Which of the lines below mention the word "Elizabeth"? Pull each one out.

Start of SOURCE DATA

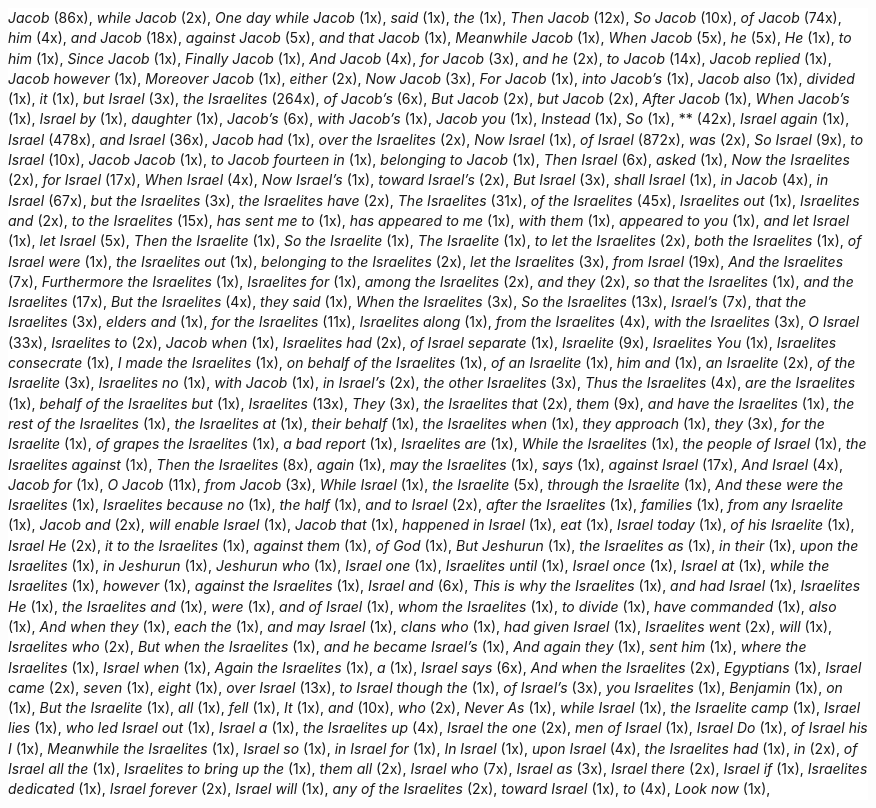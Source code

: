 *Jacob* (86x), *while Jacob* (2x), *One day while Jacob* (1x), *said* (1x), *the* (1x), *Then Jacob* (12x), *So Jacob* (10x), *of Jacob* (74x), *him* (4x), *and Jacob* (18x), *against Jacob* (5x), *and that Jacob* (1x), *Meanwhile Jacob* (1x), *When Jacob* (5x), *he* (5x), *He* (1x), *to him* (1x), *Since Jacob* (1x), *Finally Jacob* (1x), *And Jacob* (4x), *for Jacob* (3x), *and he* (2x), *to Jacob* (14x), *Jacob replied* (1x), *Jacob however* (1x), *Moreover Jacob* (1x), *either* (2x), *Now Jacob* (3x), *For Jacob* (1x), *into Jacob’s* (1x), *Jacob also* (1x), *divided* (1x), *it* (1x), *but Israel* (3x), *the Israelites* (264x), *of Jacob’s* (6x), *But Jacob* (2x), *but Jacob* (2x), *After Jacob* (1x), *When Jacob’s* (1x), *Israel by* (1x), *daughter* (1x), *Jacob’s* (6x), *with Jacob’s* (1x), *Jacob you* (1x), *Instead* (1x), *So* (1x), ** (42x), *Israel again* (1x), *Israel* (478x), *and Israel* (36x), *Jacob had* (1x), *over the Israelites* (2x), *Now Israel* (1x), *of Israel* (872x), *was* (2x), *So Israel* (9x), *to Israel* (10x), *Jacob Jacob* (1x), *to Jacob fourteen in* (1x), *belonging to Jacob* (1x), *Then Israel* (6x), *asked* (1x), *Now the Israelites* (2x), *for Israel* (17x), *When Israel* (4x), *Now Israel’s* (1x), *toward Israel’s* (2x), *But Israel* (3x), *shall Israel* (1x), *in Jacob* (4x), *in Israel* (67x), *but the Israelites* (3x), *the Israelites have* (2x), *The Israelites* (31x), *of the Israelites* (45x), *Israelites out* (1x), *Israelites and* (2x), *to the Israelites* (15x), *has sent me to* (1x), *has appeared to me* (1x), *with them* (1x), *appeared to you* (1x), *and let Israel* (1x), *let Israel* (5x), *Then the Israelite* (1x), *So the Israelite* (1x), *The Israelite* (1x), *to let the Israelites* (2x), *both the Israelites* (1x), *of Israel were* (1x), *the Israelites out* (1x), *belonging to the Israelites* (2x), *let the Israelites* (3x), *from Israel* (19x), *And the Israelites* (7x), *Furthermore the Israelites* (1x), *Israelites for* (1x), *among the Israelites* (2x), *and they* (2x), *so that the Israelites* (1x), *and the Israelites* (17x), *But the Israelites* (4x), *they said* (1x), *When the Israelites* (3x), *So the Israelites* (13x), *Israel’s* (7x), *that the Israelites* (3x), *elders and* (1x), *for the Israelites* (11x), *Israelites along* (1x), *from the Israelites* (4x), *with the Israelites* (3x), *O Israel* (33x), *Israelites to* (2x), *Jacob when* (1x), *Israelites had* (2x), *of Israel separate* (1x), *Israelite* (9x), *Israelites You* (1x), *Israelites consecrate* (1x), *I made the Israelites* (1x), *on behalf of the Israelites* (1x), *of an Israelite* (1x), *him and* (1x), *an Israelite* (2x), *of the Israelite* (3x), *Israelites no* (1x), *with Jacob* (1x), *in Israel’s* (2x), *the other Israelites* (3x), *Thus the Israelites* (4x), *are the Israelites* (1x), *behalf of the Israelites but* (1x), *Israelites* (13x), *They* (3x), *the Israelites that* (2x), *them* (9x), *and have the Israelites* (1x), *the rest of the Israelites* (1x), *the Israelites at* (1x), *their behalf* (1x), *the Israelites when* (1x), *they approach* (1x), *they* (3x), *for the Israelite* (1x), *of grapes the Israelites* (1x), *a bad report* (1x), *Israelites are* (1x), *While the Israelites* (1x), *the people of Israel* (1x), *the Israelites against* (1x), *Then the Israelites* (8x), *again* (1x), *may the Israelites* (1x), *says* (1x), *against Israel* (17x), *And Israel* (4x), *Jacob for* (1x), *O Jacob* (11x), *from Jacob* (3x), *While Israel* (1x), *the Israelite* (5x), *through the Israelite* (1x), *And these were the Israelites* (1x), *Israelites because no* (1x), *the half* (1x), *and to Israel* (2x), *after the Israelites* (1x), *families* (1x), *from any Israelite* (1x), *Jacob and* (2x), *will enable Israel* (1x), *Jacob that* (1x), *happened in Israel* (1x), *eat* (1x), *Israel today* (1x), *of his Israelite* (1x), *Israel He* (2x), *it to the Israelites* (1x), *against them* (1x), *of God* (1x), *But Jeshurun* (1x), *the Israelites as* (1x), *in their* (1x), *upon the Israelites* (1x), *in Jeshurun* (1x), *Jeshurun who* (1x), *Israel one* (1x), *Israelites until* (1x), *Israel once* (1x), *Israel at* (1x), *while the Israelites* (1x), *however* (1x), *against the Israelites* (1x), *Israel and* (6x), *This is why the Israelites* (1x), *and had Israel* (1x), *Israelites He* (1x), *the Israelites and* (1x), *were* (1x), *and of Israel* (1x), *whom the Israelites* (1x), *to divide* (1x), *have commanded* (1x), *also* (1x), *And when they* (1x), *each the* (1x), *and may Israel* (1x), *clans who* (1x), *had given Israel* (1x), *Israelites went* (2x), *will* (1x), *Israelites who* (2x), *But when the Israelites* (1x), *and he became Israel’s* (1x), *And again they* (1x), *sent him* (1x), *where the Israelites* (1x), *Israel when* (1x), *Again the Israelites* (1x), *a* (1x), *Israel says* (6x), *And when the Israelites* (2x), *Egyptians* (1x), *Israel came* (2x), *seven* (1x), *eight* (1x), *over Israel* (13x), *to Israel though the* (1x), *of Israel’s* (3x), *you Israelites* (1x), *Benjamin* (1x), *on* (1x), *But the Israelite* (1x), *all* (1x), *fell* (1x), *It* (1x), *and* (10x), *who* (2x), *Never As* (1x), *while Israel* (1x), *the Israelite camp* (1x), *Israel lies* (1x), *who led Israel out* (1x), *Israel a* (1x), *the Israelites up* (4x), *Israel the one* (2x), *men of Israel* (1x), *Israel Do* (1x), *of Israel his I* (1x), *Meanwhile the Israelites* (1x), *Israel so* (1x), *in Israel for* (1x), *In Israel* (1x), *upon Israel* (4x), *the Israelites had* (1x), *in* (2x), *of Israel all the* (1x), *Israelites to bring up the* (1x), *them all* (2x), *Israel who* (7x), *Israel as* (3x), *Israel there* (2x), *Israel if* (1x), *Israelites dedicated* (1x), *Israel forever* (2x), *Israel will* (1x), *any of the Israelites* (2x), *toward Israel* (1x), *to* (4x), *Look now* (1x),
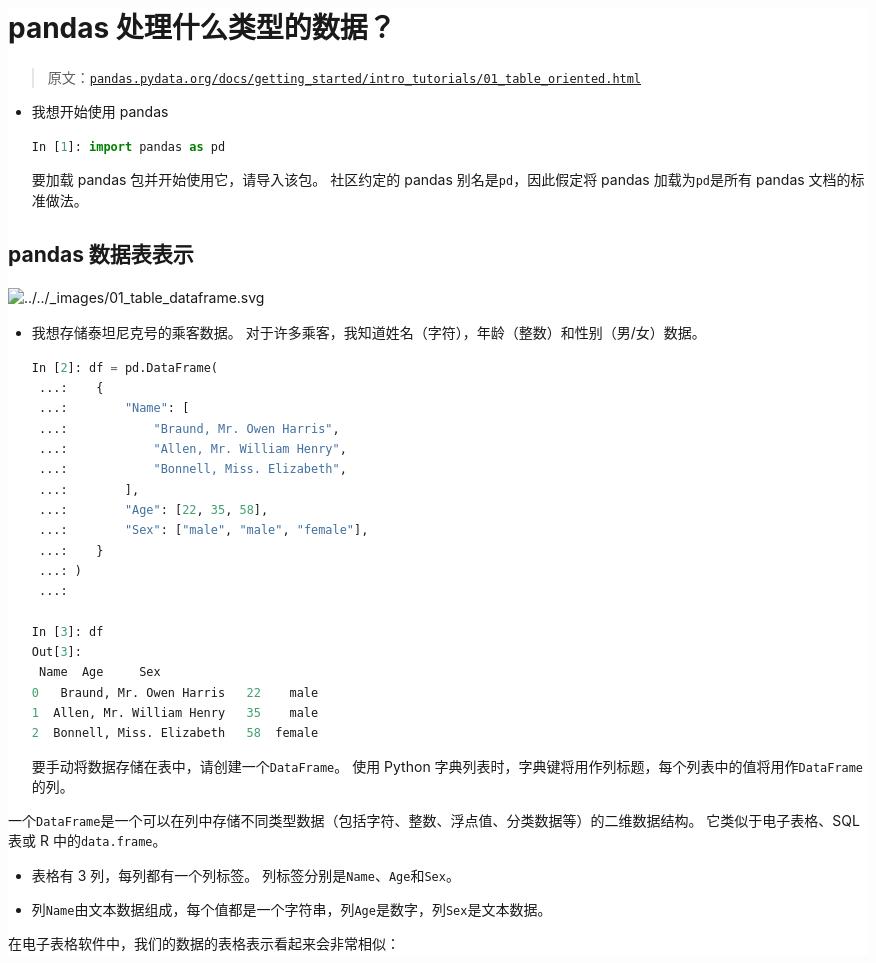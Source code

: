 # pandas 处理什么类型的数据？

> 原文：[`pandas.pydata.org/docs/getting_started/intro_tutorials/01_table_oriented.html`](https://pandas.pydata.org/docs/getting_started/intro_tutorials/01_table_oriented.html)

*   我想开始使用 pandas

    ```py
    In [1]: import pandas as pd 
    ```

    要加载 pandas 包并开始使用它，请导入该包。 社区约定的 pandas 别名是`pd`，因此假定将 pandas 加载为`pd`是所有 pandas 文档的标准做法。

## pandas 数据表表示

![../../_images/01_table_dataframe.svg](img/c03492341d8dce1961b25ef7b4180639.png)

+   我想存储泰坦尼克号的乘客数据。 对于许多乘客，我知道姓名（字符），年龄（整数）和性别（男/女）数据。

    ```py
    In [2]: df = pd.DataFrame(
     ...:    {
     ...:        "Name": [
     ...:            "Braund, Mr. Owen Harris",
     ...:            "Allen, Mr. William Henry",
     ...:            "Bonnell, Miss. Elizabeth",
     ...:        ],
     ...:        "Age": [22, 35, 58],
     ...:        "Sex": ["male", "male", "female"],
     ...:    }
     ...: )
     ...: 

    In [3]: df
    Out[3]: 
     Name  Age     Sex
    0   Braund, Mr. Owen Harris   22    male
    1  Allen, Mr. William Henry   35    male
    2  Bonnell, Miss. Elizabeth   58  female 
    ```

    要手动将数据存储在表中，请创建一个`DataFrame`。 使用 Python 字典列表时，字典键将用作列标题，每个列表中的值将用作`DataFrame`的列。

一个`DataFrame`是一个可以在列中存储不同类型数据（包括字符、整数、浮点值、分类数据等）的二维数据结构。 它类似于电子表格、SQL 表或 R 中的`data.frame`。

+   表格有 3 列，每列都有一个列标签。 列标签分别是`Name`、`Age`和`Sex`。

+   列`Name`由文本数据组成，每个值都是一个字符串，列`Age`是数字，列`Sex`是文本数据。

在电子表格软件中，我们的数据的表格表示看起来会非常相似：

End of SOURCE DATA

PROBLEM SOLUTION →
     ...:            "Bonnell, Miss. Elizabeth",
    2  Bonnell, Miss. Elizabeth   58  female 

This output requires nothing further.